Brain Activity Provides Evidence for Internal “Calorie Counter”
As you glance over a menu or peruse the shelves in a supermarket, you may be thinking about how each food will taste and whether it’s nutritious, or you may be trying to decide what you’re in the mood for. A new neuroimaging study suggests that while you’re thinking all these things, an internal calorie counter of sorts is also evaluating each food based on its caloric density.
“Earlier studies found that children and adults tend to choose high-calorie food,” says study author Alain Dagher, neurologist at the Montreal Neurological Institute and Hospital. “The easy availability and low cost of high-calorie food has been blamed for the rise in obesity. Their consumption is largely governed by the anticipated effects of these foods, which are likely learned through experience.”
“Our study sought to determine how people’s awareness of caloric content influenced the brain areas known to be implicated in evaluating food options,” says Dagher. “We found that brain activity tracked the true caloric content of foods.”
For the study, 29 healthy participants were asked to examine pictures of 50 familiar foods. The participants rated how much they liked each food (on a scale from 1 to 20) and were asked to estimate the calorie content of each food.
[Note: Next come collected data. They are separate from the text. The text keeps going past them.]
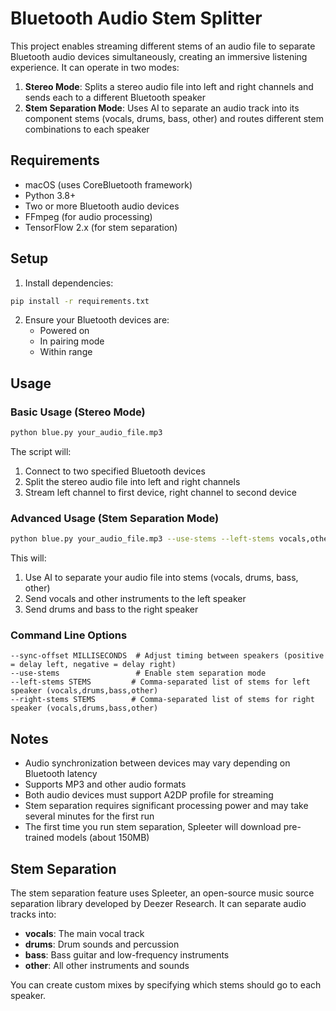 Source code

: # Bluetooth Audio Stem Splitter

This project enables streaming different stems of an audio file to separate Bluetooth audio devices simultaneously, creating an immersive listening experience. It can operate in two modes:

1. **Stereo Mode**: Splits a stereo audio file into left and right channels and sends each to a different Bluetooth speaker
2. **Stem Separation Mode**: Uses AI to separate an audio track into its component stems (vocals, drums, bass, other) and routes different stem combinations to each speaker

## Requirements
- macOS (uses CoreBluetooth framework)
- Python 3.8+
- Two or more Bluetooth audio devices
- FFmpeg (for audio processing)
- TensorFlow 2.x (for stem separation)

## Setup
1. Install dependencies:
```bash
pip install -r requirements.txt
```

2. Ensure your Bluetooth devices are:
   - Powered on
   - In pairing mode
   - Within range

## Usage

### Basic Usage (Stereo Mode)
```bash
python blue.py your_audio_file.mp3
```

The script will:
1. Connect to two specified Bluetooth devices
2. Split the stereo audio file into left and right channels
3. Stream left channel to first device, right channel to second device

### Advanced Usage (Stem Separation Mode)
```bash
python blue.py your_audio_file.mp3 --use-stems --left-stems vocals,other --right-stems drums,bass
```

This will:
1. Use AI to separate your audio file into stems (vocals, drums, bass, other)
2. Send vocals and other instruments to the left speaker
3. Send drums and bass to the right speaker

### Command Line Options
```
--sync-offset MILLISECONDS  # Adjust timing between speakers (positive = delay left, negative = delay right)
--use-stems                 # Enable stem separation mode
--left-stems STEMS         # Comma-separated list of stems for left speaker (vocals,drums,bass,other)
--right-stems STEMS        # Comma-separated list of stems for right speaker (vocals,drums,bass,other)
```

## Notes
- Audio synchronization between devices may vary depending on Bluetooth latency
- Supports MP3 and other audio formats
- Both audio devices must support A2DP profile for streaming
- Stem separation requires significant processing power and may take several minutes for the first run
- The first time you run stem separation, Spleeter will download pre-trained models (about 150MB)

## Stem Separation
The stem separation feature uses Spleeter, an open-source music source separation library developed by Deezer Research. It can separate audio tracks into:

- **vocals**: The main vocal track
- **drums**: Drum sounds and percussion
- **bass**: Bass guitar and low-frequency instruments
- **other**: All other instruments and sounds

You can create custom mixes by specifying which stems should go to each speaker.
Surprisingly, they were poor at accurately judging the number of calories in the various foods, and yet, the amount participants were willing to bid on the food in a simulated auction matched up with the foods that actually had higher caloric content.
Results of functional brain scans acquired while participants looked at the food images showed that activity in the ventromedial prefrontal cortex, an area known to encode the value of stimuli and predict immediate consumption, was also correlated with the foods’ true caloric content.
Participants’ explicit ratings of how much they liked a food, on the other hand, were associated with activity in the insula, an area of the brain that has been linked to processing the sensory properties of food.
According to Dagher, understanding the reasons for people’s food choices could help to control the factors that lead to obesity, a condition that is linked to many health problems, including high blood pressure, heart disease, and Type 2 diabetes.
Co-authors on the research include Deborah W. Tang and Lesley K. Fellows, also of McGill University.
This work was funded by the Canadian Institutes of Health Research.